Monday, 16 December 2024 09:46

Temu and Shein both suspended in Vietnam

On December 5, well-known Chinese cross-border e-commerce platforms Temu and Shein stated that they had suspended their operations in Vietnam and were currently registering their e-commerce services with Vietnamese authorities. 

 

"Shein is committed to complying with the laws and regulations of the countries in which we operate," Shein said in an emailed statement, adding that while its Vietnamese website was temporarily unavailable, Vietnamese customers could still shop on its international platform.

 

Ministry of Industry and Trade of Vietnam said in a statement that Temu would suspend operations until it completes the registration process. However, the statement did not mention when the registration process could be completed and Temu could resume operations.

 

Temu and Shein are known for selling low-priced goods. Shein has been operating in Vietnam for two years, while Temu only entered the Vietnamese market in October this year. Since its launch in September 2022, Temu has maintained rapid expansion, with the number of users approaching that of the American e-commerce giant Amazon. The slogan of Temu is 'Shop like a billionaire,' but this business philosophy is causing concern and concern in many countries.

 

Indonesia took the most decisive action. The Minister of Communications and Information of Indonesia, Budi, stated in October that the country has requested Apple and Google to remove Temu from their app stores to protect small and medium-sized enterprises from the impact of low-priced products. Budi said the Indonesian government plans to impose similar blockade measures on Shein. Indonesian President Joko Widodo, who recently left office, said in October that the problem of overcapacity in China is causing widespread concern.
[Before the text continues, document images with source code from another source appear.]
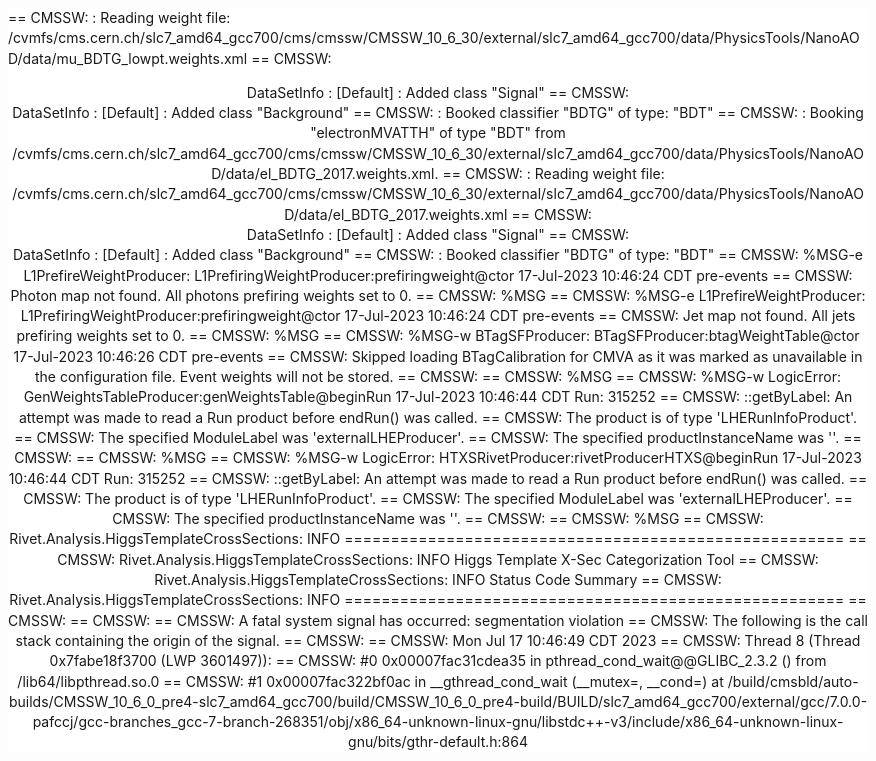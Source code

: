 == CMSSW:                          : Reading weight file: /cvmfs/cms.cern.ch/slc7_amd64_gcc700/cms/cmssw/CMSSW_10_6_30/external/slc7_amd64_gcc700/data/PhysicsTools/NanoAOD/data/mu_BDTG_lowpt.weights.xml
== CMSSW: <HEADER> DataSetInfo              : [Default] : Added class "Signal"
== CMSSW: <HEADER> DataSetInfo              : [Default] : Added class "Background"
== CMSSW:                          : Booked classifier "BDTG" of type: "BDT"
== CMSSW:                          : Booking "electronMVATTH" of type "BDT" from /cvmfs/cms.cern.ch/slc7_amd64_gcc700/cms/cmssw/CMSSW_10_6_30/external/slc7_amd64_gcc700/data/PhysicsTools/NanoAOD/data/el_BDTG_2017.weights.xml.
== CMSSW:                          : Reading weight file: /cvmfs/cms.cern.ch/slc7_amd64_gcc700/cms/cmssw/CMSSW_10_6_30/external/slc7_amd64_gcc700/data/PhysicsTools/NanoAOD/data/el_BDTG_2017.weights.xml
== CMSSW: <HEADER> DataSetInfo              : [Default] : Added class "Signal"
== CMSSW: <HEADER> DataSetInfo              : [Default] : Added class "Background"
== CMSSW:                          : Booked classifier "BDTG" of type: "BDT"
== CMSSW: %MSG-e L1PrefireWeightProducer:  L1PrefiringWeightProducer:prefiringweight@ctor  17-Jul-2023 10:46:24 CDT pre-events
== CMSSW: Photon map not found. All photons prefiring weights set to 0.
== CMSSW: %MSG
== CMSSW: %MSG-e L1PrefireWeightProducer:  L1PrefiringWeightProducer:prefiringweight@ctor  17-Jul-2023 10:46:24 CDT pre-events
== CMSSW: Jet map not found. All jets prefiring weights set to 0.
== CMSSW: %MSG
== CMSSW: %MSG-w BTagSFProducer:  BTagSFProducer:btagWeightTable@ctor  17-Jul-2023 10:46:26 CDT pre-events
== CMSSW: Skipped loading BTagCalibration for CMVA as it was marked as unavailable in the configuration file. Event weights will not be stored.
== CMSSW:
== CMSSW: %MSG
== CMSSW: %MSG-w LogicError:  GenWeightsTableProducer:genWeightsTable@beginRun  17-Jul-2023 10:46:44 CDT Run: 315252
== CMSSW: ::getByLabel: An attempt was made to read a Run product before endRun() was called.
== CMSSW: The product is of type 'LHERunInfoProduct'.
== CMSSW: The specified ModuleLabel was 'externalLHEProducer'.
== CMSSW: The specified productInstanceName was ''.
== CMSSW:
== CMSSW: %MSG
== CMSSW: %MSG-w LogicError:  HTXSRivetProducer:rivetProducerHTXS@beginRun  17-Jul-2023 10:46:44 CDT Run: 315252
== CMSSW: ::getByLabel: An attempt was made to read a Run product before endRun() was called.
== CMSSW: The product is of type 'LHERunInfoProduct'.
== CMSSW: The specified ModuleLabel was 'externalLHEProducer'.
== CMSSW: The specified productInstanceName was ''.
== CMSSW:
== CMSSW: %MSG
== CMSSW: Rivet.Analysis.HiggsTemplateCrossSections: INFO   ======================================================
== CMSSW: Rivet.Analysis.HiggsTemplateCrossSections: INFO        Higgs Template X-Sec Categorization Tool
== CMSSW: Rivet.Analysis.HiggsTemplateCrossSections: INFO                  Status Code Summary
== CMSSW: Rivet.Analysis.HiggsTemplateCrossSections: INFO   ======================================================
== CMSSW:
== CMSSW:
== CMSSW: A fatal system signal has occurred: segmentation violation
== CMSSW: The following is the call stack containing the origin of the signal.
== CMSSW:
== CMSSW: Mon Jul 17 10:46:49 CDT 2023
== CMSSW: Thread 8 (Thread 0x7fabe18f3700 (LWP 3601497)):
== CMSSW: #0  0x00007fac31cdea35 in pthread_cond_wait@@GLIBC_2.3.2 () from /lib64/libpthread.so.0
== CMSSW: #1  0x00007fac322bf0ac in __gthread_cond_wait (__mutex=<optimized out>, __cond=<optimized out>) at /build/cmsbld/auto-builds/CMSSW_10_6_0_pre4-slc7_amd64_gcc700/build/CMSSW_10_6_0_pre4-build/BUILD/slc7_amd64_gcc700/external/gcc/7.0.0-pafccj/gcc-branches_gcc-7-branch-268351/obj/x86_64-unknown-linux-gnu/libstdc++-v3/include/x86_64-unknown-linux-gnu/bits/gthr-default.h:864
Many countries are worried about this and have taken measures to protect their domestic markets and avoid being impacted by a large number of cheap products.

 

The tariff actions of Vietnam have lagged behind other ASEAN countries, and taxing low-priced goods has become a general trend. On November 26, the Vietnamese Parliament amended the law to require goods on foreign e-commerce platforms to pay up to 10% value-added tax starting from July next year, and also called on the government to cancel the tax exemption policy for low-price imported goods. The changes in these two policies mean that the era of crazy expansion of foreign e-commerce platforms in the Vietnamese market with low prices is coming to an end.

 

From a global perspective, the era of zero tariffs on small-value packages is coming to an end, and the globalization process is facing severe challenges. This will be the general trend in the future. For the cross-border e-commerce platform in China, they need to adapt to an unfriendly international environment and a low-growth development period, and continue to improve themselves in the face of adversity.